- _Your goal_:
An exact copy of the data is required, with no pictures in it.

[[ Given information open ]]

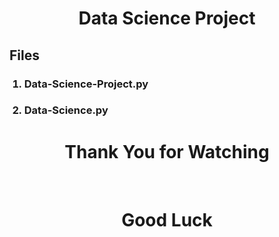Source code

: <div align="center"><h1>Data Science Project</h1></div>
<h2>Files</h1>

<ol>
  <h3><li>Data-Science-Project.py</li></h2>
  <h3><li>Data-Science.py</li></h2>
</ol>

<div align="center"><h1>Thank You for Watching</h1><br><h1>Good Luck</h1>
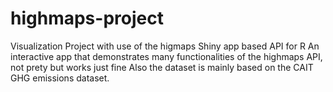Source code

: # highmaps-project
Visualization Project with use of the higmaps Shiny app based API for R
An interactive app that demonstrates many functionalities of the highmaps API, not prety but works just fine 
Also the dataset is mainly based on the CAIT GHG emissions dataset.
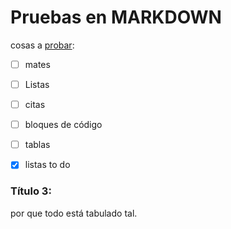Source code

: # Pruebas en MARKDOWN

cosas a <u>probar</u>: 

- [ ] mates

- [ ] Listas

- [ ] citas

- [ ] bloques de código

- [ ] tablas

- [x] listas to do
  
### Título 3:
  
por que todo está tabulado tal.
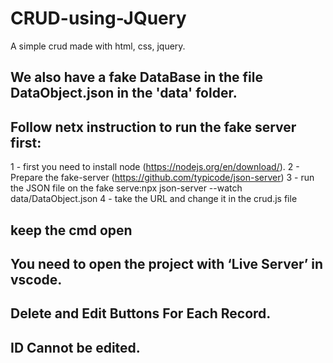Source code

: # CRUD-using-JQuery

A simple crud made with html, css, jquery.

## We also have a fake DataBase in the file DataObject.json in the 'data' folder.

## Follow netx instruction to run the fake server first:
1 - first you need to install node (https://nodejs.org/en/download/).
2 - Prepare the fake-server (https://github.com/typicode/json-server)
3 - run the JSON file on the fake serve:npx json-server --watch data/DataObject.json
4 - take the URL and change it in the crud.js file

## keep the cmd open

## You need to open the project with ‘Live Server’ in vscode.

## Delete and Edit Buttons For Each Record.

## ID Cannot be edited.
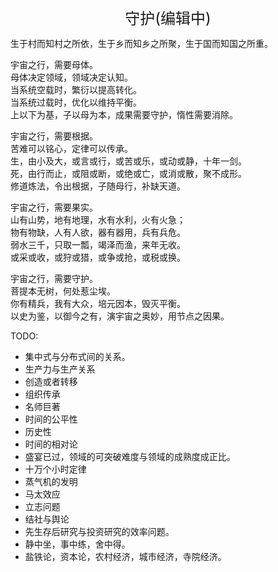 <center><font size=5>守护(编辑中)</font></center>

生于村而知村之所依，生于乡而知乡之所聚，生于国而知国之所重。<br/>

宇宙之行，需要母体。<br/>
母体决定领域，领域决定认知。<br/>
当系统空载时，繁衍以提高转化。<br/>
当系统过载时，优化以维持平衡。<br/>
上以下为基，子以母为本，成果需要守护，惰性需要消除。<br/>

宇宙之行，需要根据。<br/>
苦难可以铭心，定律可以传承。<br/>
生，由小及大，或言或行，或苦或乐，或动或静，十年一剑。<br/>
死，由行而止，或阻或断，或绝或亡，或消或散，聚不成形。<br/>
修道炼法，令出根据，子随母行，补缺天道。<br/>

宇宙之行，需要果实。<br/>
山有山势，地有地理，水有水利，火有火急；<br/>
物有物缺，人有人欲，器有器用，兵有兵危。<br/>
弱水三千，只取一瓢，竭泽而渔，来年无收。<br/>
或采或收，或狩或猎，或争或抢，或税或换。<br/>

宇宙之行，需要守护。<br/>
菩提本无树，何处惹尘埃。<br/>
你有精兵，我有大众，培元因本，毁灭平衡。<br/>
以史为鉴，以御今之有，演宇宙之奥妙，用节点之因果。<br/>

TODO: 
* 集中式与分布式间的关系。
* 生产力与生产关系
* 创造或者转移
* 组织传承
* 名师巨著
* 时间的公平性
* 历史性
* 时间的相对论
* 盛宴已过，领域的可突破难度与领域的成熟度成正比。
* 十万个小时定律
* 蒸气机的发明
* 马太效应
* 立志问题
* 结社与舆论
* 先生存后研究与投资研究的效率问题。
* 静中坐，事中练，舍中得。
* 盐铁论，资本论，农村经济，城市经济，寺院经济。
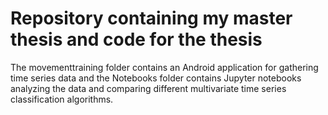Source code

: # Repository containing my master thesis and code for the thesis

The movementtraining folder contains an Android application for gathering time series data and the Notebooks folder contains Jupyter notebooks analyzing the data and comparing different multivariate time series classification algorithms. 
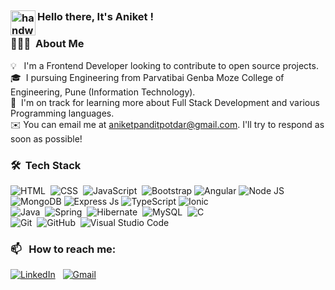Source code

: ##

### <img alt="handwavegif" src="https://user-images.githubusercontent.com/39513876/112366216-8cfe7400-8cfe-11eb-8116-7d3dbae20e97.gif" width='40' align="left"/> Hello there, It's Aniket !
<!-- 
![version :20.08.2021](https://img.shields.io/badge/version-20.08.2021-informational) &nbsp;
![profile count](https://komarev.com/ghpvc/?username=AniketPotdar-AP&color=red)&nbsp;
[![GitHub AbhishekSinghDhadwal](https://img.shields.io/github/followers/AniketPotdar-AP?label=follow&style=social)](https://github.com/AniketPotdar-AP)&nbsp;
![build: passing](https://img.shields.io/badge/build-passing-success)
-->
### 👨🏻‍💻 &nbsp;About Me

 💡 &nbsp;  I'm a Frontend Developer looking to contribute to open source projects. \
🎓&nbsp; I pursuing Engineering from Parvatibai Genba Moze College of Engineering, Pune (Information Technology).\
🌱&nbsp; I'm on track for learning more about Full Stack Development and various Programming languages.\
✉️&nbsp;You can email me at aniketpanditpotdar@gmail.com. I'll try to respond as soon as possible!
<!--📄 &nbsp;You can check my [Resume](https://drive.google.com/file/d/1CqJoOAelUgnIOMNHqZAlMxR0F3nRoJuo/view?usp=sharing) for more details about work experience. -->


### 🛠 &nbsp;Tech Stack

![HTML](https://img.shields.io/badge/-HTML-05122A?style=for-the-badge&logo=HTML5)&nbsp;
![CSS](https://img.shields.io/badge/-CSS-05122A?style=for-the-badge&logo=CSS3&logoColor=1572B6)&nbsp;
![JavaScript](https://img.shields.io/badge/-JavaScript-05122A?style=for-the-badge&logo=javascript)&nbsp;
![Bootstrap](https://img.shields.io/badge/-Bootstrap-05122A?style=for-the-badge&logo=bootstrap&logoColor=563D7C)
![Angular](https://img.shields.io/badge/-Angular-05122A?style=for-the-badge&logo=Angular&logoColor=red)
![Node JS](https://img.shields.io/badge/Node.js-05122A?style=for-the-badge&logo=node.js&logoColor=green)
![MongoDB](https://img.shields.io/badge/-MongoDB-05122A?style=for-the-badge&logo=MongoDB&logoColor=green)
![Express Js](https://img.shields.io/badge/-Express.js-05122A?style=for-the-badge&logo=Express.js&logoColor=563D7C)
![TypeScript](https://img.shields.io/badge/-TypeScript-05122A?style=for-the-badge&logo=TypeScript&logoColor=blue)
![Ionic](https://img.shields.io/badge/-Ionic-05122A?style=for-the-badge&logo=Ionic&logoColor=blue)\
![Java](https://img.shields.io/badge/Java-05122A?style=for-the-badge&logo=openjdk&logoColor=FFA518)&nbsp;
![Spring](https://img.shields.io/badge/Spring-05122A?style=for-the-badge&logo=Spring&logoColor=green)&nbsp;
![Hibernate](https://img.shields.io/badge/Hibernate-05122A?style=for-the-badge&logo=Hibernate&logoColor=white)&nbsp;
![MySQL](https://img.shields.io/badge/MySQL-05122A?style=for-the-badge&logo=MySQL&logoColor=white)&nbsp;
![C](https://img.shields.io/badge/-C-05122A?style=for-the-badge&logo=C&logoColor=A8B9CC)&nbsp;\
![Git](https://img.shields.io/badge/-Git-05122A?style=for-the-badge&logo=git)&nbsp;
![GitHub](https://img.shields.io/badge/-GitHub-05122A?style=for-the-badge&logo=github)&nbsp;
![Visual Studio Code](https://img.shields.io/badge/-Visual%20Studio%20Code-05122A?style=for-the-badge&logo=visual-studio-code&logoColor=007ACC)&nbsp;

### 📫 &nbsp; How to reach me:


<a href="https://www.linkedin.com/in/aniket-potdar/"><img alt="LinkedIn" src="https://img.shields.io/badge/linkedin%20-%230077B5.svg?&style=flat&logo=linkedin&logoColor=white"/></a> &nbsp;
<a href="mailto:aniketpanditpotdar@gmail.com"><img alt="Gmail" src="https://img.shields.io/badge/Gmail-D14836?style=flat&logo=gmail&logoColor=white" /></a> &nbsp;
&nbsp;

[[ Given information closed ]]

- _Exercise answer_:
Source code

: <div align="center"><h1>Data Science Project</h1></div>
<h2>Files</h1>

<ol>
  <h3><li>Data-Science-Project.py</li></h2>
  <h3><li>Data-Science.py</li></h2>
</ol>

<div align="center"><h1>Thank You for Watching</h1><br><h1>Good Luck</h1>
Source code

: # highmaps-project
Visualization Project with use of the higmaps Shiny app based API for R
An interactive app that demonstrates many functionalities of the highmaps API, not prety but works just fine 
Also the dataset is mainly based on the CAIT GHG emissions dataset.
Source code

: # Pruebas en MARKDOWN

cosas a <u>probar</u>: 

- [ ] mates

- [ ] Listas

- [ ] citas

- [ ] bloques de código

- [ ] tablas

- [x] listas to do
  
### Título 3:
  
por que todo está tabulado tal.
Source code

: # CRUD-using-JQuery

A simple crud made with html, css, jquery.

## We also have a fake DataBase in the file DataObject.json in the 'data' folder.

## Follow netx instruction to run the fake server first:
1 - first you need to install node (https://nodejs.org/en/download/).
2 - Prepare the fake-server (https://github.com/typicode/json-server)
3 - run the JSON file on the fake serve:npx json-server --watch data/DataObject.json
4 - take the URL and change it in the crud.js file

## keep the cmd open

## You need to open the project with ‘Live Server’ in vscode.

## Delete and Edit Buttons For Each Record.

## ID Cannot be edited.
 <center><font size=5>守护(编辑中)</font></center>

生于村而知村之所依，生于乡而知乡之所聚，生于国而知国之所重。<br/>

宇宙之行，需要母体。<br/>
母体决定领域，领域决定认知。<br/>
当系统空载时，繁衍以提高转化。<br/>
当系统过载时，优化以维持平衡。<br/>
上以下为基，子以母为本，成果需要守护，惰性需要消除。<br/>

宇宙之行，需要根据。<br/>
苦难可以铭心，定律可以传承。<br/>
生，由小及大，或言或行，或苦或乐，或动或静，十年一剑。<br/>
死，由行而止，或阻或断，或绝或亡，或消或散，聚不成形。<br/>
修道炼法，令出根据，子随母行，补缺天道。<br/>

宇宙之行，需要果实。<br/>
山有山势，地有地理，水有水利，火有火急；<br/>
物有物缺，人有人欲，器有器用，兵有兵危。<br/>
弱水三千，只取一瓢，竭泽而渔，来年无收。<br/>
或采或收，或狩或猎，或争或抢，或税或换。<br/>

宇宙之行，需要守护。<br/>
菩提本无树，何处惹尘埃。<br/>
你有精兵，我有大众，培元因本，毁灭平衡。<br/>
以史为鉴，以御今之有，演宇宙之奥妙，用节点之因果。<br/>

TODO: 
* 集中式与分布式间的关系。
* 生产力与生产关系
* 创造或者转移
* 组织传承
* 名师巨著
* 时间的公平性
* 历史性
* 时间的相对论
* 盛宴已过，领域的可突破难度与领域的成熟度成正比。
* 十万个小时定律
* 蒸气机的发明
* 马太效应
* 立志问题
* 结社与舆论
* 先生存后研究与投资研究的效率问题。
* 静中坐，事中练，舍中得。
* 盐铁论，资本论，农村经济，城市经济，寺院经济。
Source code

: # Repository containing my master thesis and code for the thesis

The movementtraining folder contains an Android application for gathering time series data and the Notebooks folder contains Jupyter notebooks analyzing the data and comparing different multivariate time series classification algorithms. 
Source code

: ##

### <img alt="handwavegif" src="https://user-images.githubusercontent.com/39513876/112366216-8cfe7400-8cfe-11eb-8116-7d3dbae20e97.gif" width='40' align="left"/> Hello there, It's Aniket !
<!-- 
![version :20.08.2021](https://img.shields.io/badge/version-20.08.2021-informational) &nbsp;
![profile count](https://komarev.com/ghpvc/?username=AniketPotdar-AP&color=red)&nbsp;
[![GitHub AbhishekSinghDhadwal](https://img.shields.io/github/followers/AniketPotdar-AP?label=follow&style=social)](https://github.com/AniketPotdar-AP)&nbsp;
![build: passing](https://img.shields.io/badge/build-passing-success)
-->
### 👨🏻‍💻 &nbsp;About Me

 💡 &nbsp;  I'm a Frontend Developer looking to contribute to open source projects. \
🎓&nbsp; I pursuing Engineering from Parvatibai Genba Moze College of Engineering, Pune (Information Technology).\
🌱&nbsp; I'm on track for learning more about Full Stack Development and various Programming languages.\
✉️&nbsp;You can email me at aniketpanditpotdar@gmail.com. I'll try to respond as soon as possible!
<!--📄 &nbsp;You can check my [Resume](https://drive.google.com/file/d/1CqJoOAelUgnIOMNHqZAlMxR0F3nRoJuo/view?usp=sharing) for more details about work experience. -->


### 🛠 &nbsp;Tech Stack

![HTML](https://img.shields.io/badge/-HTML-05122A?style=for-the-badge&logo=HTML5)&nbsp;
![CSS](https://img.shields.io/badge/-CSS-05122A?style=for-the-badge&logo=CSS3&logoColor=1572B6)&nbsp;
![JavaScript](https://img.shields.io/badge/-JavaScript-05122A?style=for-the-badge&logo=javascript)&nbsp;
![Bootstrap](https://img.shields.io/badge/-Bootstrap-05122A?style=for-the-badge&logo=bootstrap&logoColor=563D7C)
![Angular](https://img.shields.io/badge/-Angular-05122A?style=for-the-badge&logo=Angular&logoColor=red)
![Node JS](https://img.shields.io/badge/Node.js-05122A?style=for-the-badge&logo=node.js&logoColor=green)
![MongoDB](https://img.shields.io/badge/-MongoDB-05122A?style=for-the-badge&logo=MongoDB&logoColor=green)
![Express Js](https://img.shields.io/badge/-Express.js-05122A?style=for-the-badge&logo=Express.js&logoColor=563D7C)
![TypeScript](https://img.shields.io/badge/-TypeScript-05122A?style=for-the-badge&logo=TypeScript&logoColor=blue)
![Ionic](https://img.shields.io/badge/-Ionic-05122A?style=for-the-badge&logo=Ionic&logoColor=blue)\
![Java](https://img.shields.io/badge/Java-05122A?style=for-the-badge&logo=openjdk&logoColor=FFA518)&nbsp;
![Spring](https://img.shields.io/badge/Spring-05122A?style=for-the-badge&logo=Spring&logoColor=green)&nbsp;
![Hibernate](https://img.shields.io/badge/Hibernate-05122A?style=for-the-badge&logo=Hibernate&logoColor=white)&nbsp;
![MySQL](https://img.shields.io/badge/MySQL-05122A?style=for-the-badge&logo=MySQL&logoColor=white)&nbsp;
![C](https://img.shields.io/badge/-C-05122A?style=for-the-badge&logo=C&logoColor=A8B9CC)&nbsp;\
![Git](https://img.shields.io/badge/-Git-05122A?style=for-the-badge&logo=git)&nbsp;
![GitHub](https://img.shields.io/badge/-GitHub-05122A?style=for-the-badge&logo=github)&nbsp;
![Visual Studio Code](https://img.shields.io/badge/-Visual%20Studio%20Code-05122A?style=for-the-badge&logo=visual-studio-code&logoColor=007ACC)&nbsp;

### 📫 &nbsp; How to reach me:


<a href="https://www.linkedin.com/in/aniket-potdar/"><img alt="LinkedIn" src="https://img.shields.io/badge/linkedin%20-%230077B5.svg?&style=flat&logo=linkedin&logoColor=white"/></a> &nbsp;
<a href="mailto:aniketpanditpotdar@gmail.com"><img alt="Gmail" src="https://img.shields.io/badge/Gmail-D14836?style=flat&logo=gmail&logoColor=white" /></a> &nbsp;
&nbsp;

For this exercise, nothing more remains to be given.